Not only was the Ethereum merge the most impressive upgrade to a very sophisticated network distributed database in the history of the Internet, but it also went quite well without any significant hiccups up to date.

The sheer scale of investment by the programmable money’s stakeholders (80,000 depositors x 32ETH =~ $3 billion USD worth) is difficult to overlook in the long-term view of ETH as a digital asset worth investing in.

That doesn’t mean it’s worth buying at fever pitch bull market prices, but as far as prices have corrected from the last ATH, it looks cheap to me the longer it trades in

Shanghai Upgrade and Institutional Investment / Corporate Inroads

The Ethereum network has hardly been fully operational as a proof-of-stake network after the migration of Ethereum’s Mainnet to the POS Beacon Chain, yet a new one is underway.

The merge was accomplished via a two-step process called the Bellatrix and Paris upgrades.
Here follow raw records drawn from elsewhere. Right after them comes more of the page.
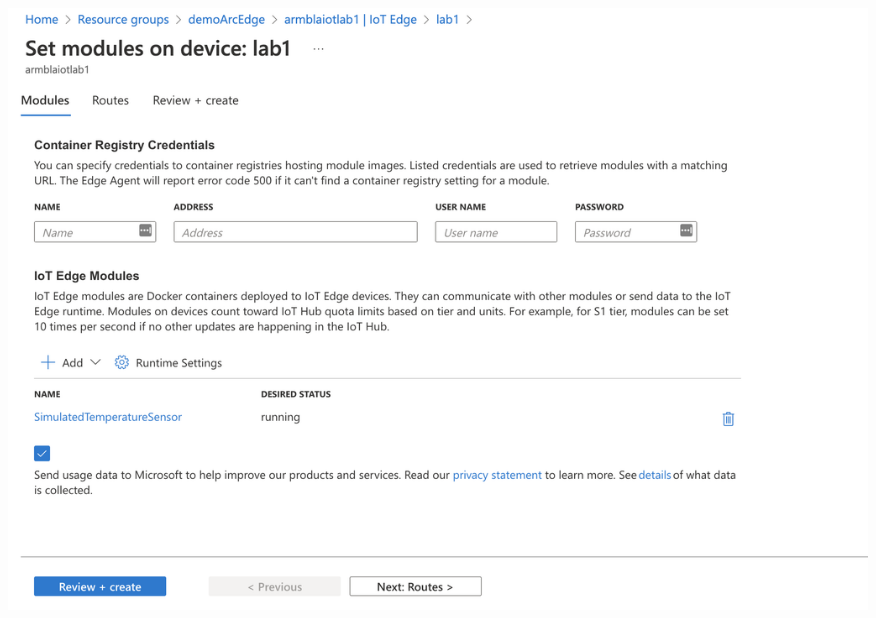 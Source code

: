  

 

 

 

![Graphical user interface, text, application, email  Description automatically generated](/assets/images/lab03/clip_image020.png)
The next in line is the Shanghai upgrade.

It will come in March and will add some value to Ethereum by enabling users to withdraw staked ETH, but lookout – that could result in a lower trading value for the crypto as well.

Gas Fees, Usage and Developer Statistics

Before and after the Ethereum Merge earlier this year, crypto market watchers were debating whether or not it would lower gas fees on the network. While they’re not any lower than they were pre-merge, gas prices on Ethereum have not really gone up any higher than they’ve been since we were last in bubble territory.

Ethereum fees outside of bubbles have been remarkably stable over the years. The number of new projects and developments, meanwhile, continues to climb for the same fees. If we factor in the soaring rate of inflation for other commodities over the last macro market cycle, we could argue that Ethereum gas prices are cheaper now than before the pandemic and massive global expansion of fiat monetary bases.

The Ethereum Network continues to rank number one among blockchain-powered distributed computers in the number of new projects and development, in the number of new coins, tokens, and contracts minted, in all the fundamental measures of a blockchain ecosystem’s size, impact, relevance, and rate of healthy, useful growth.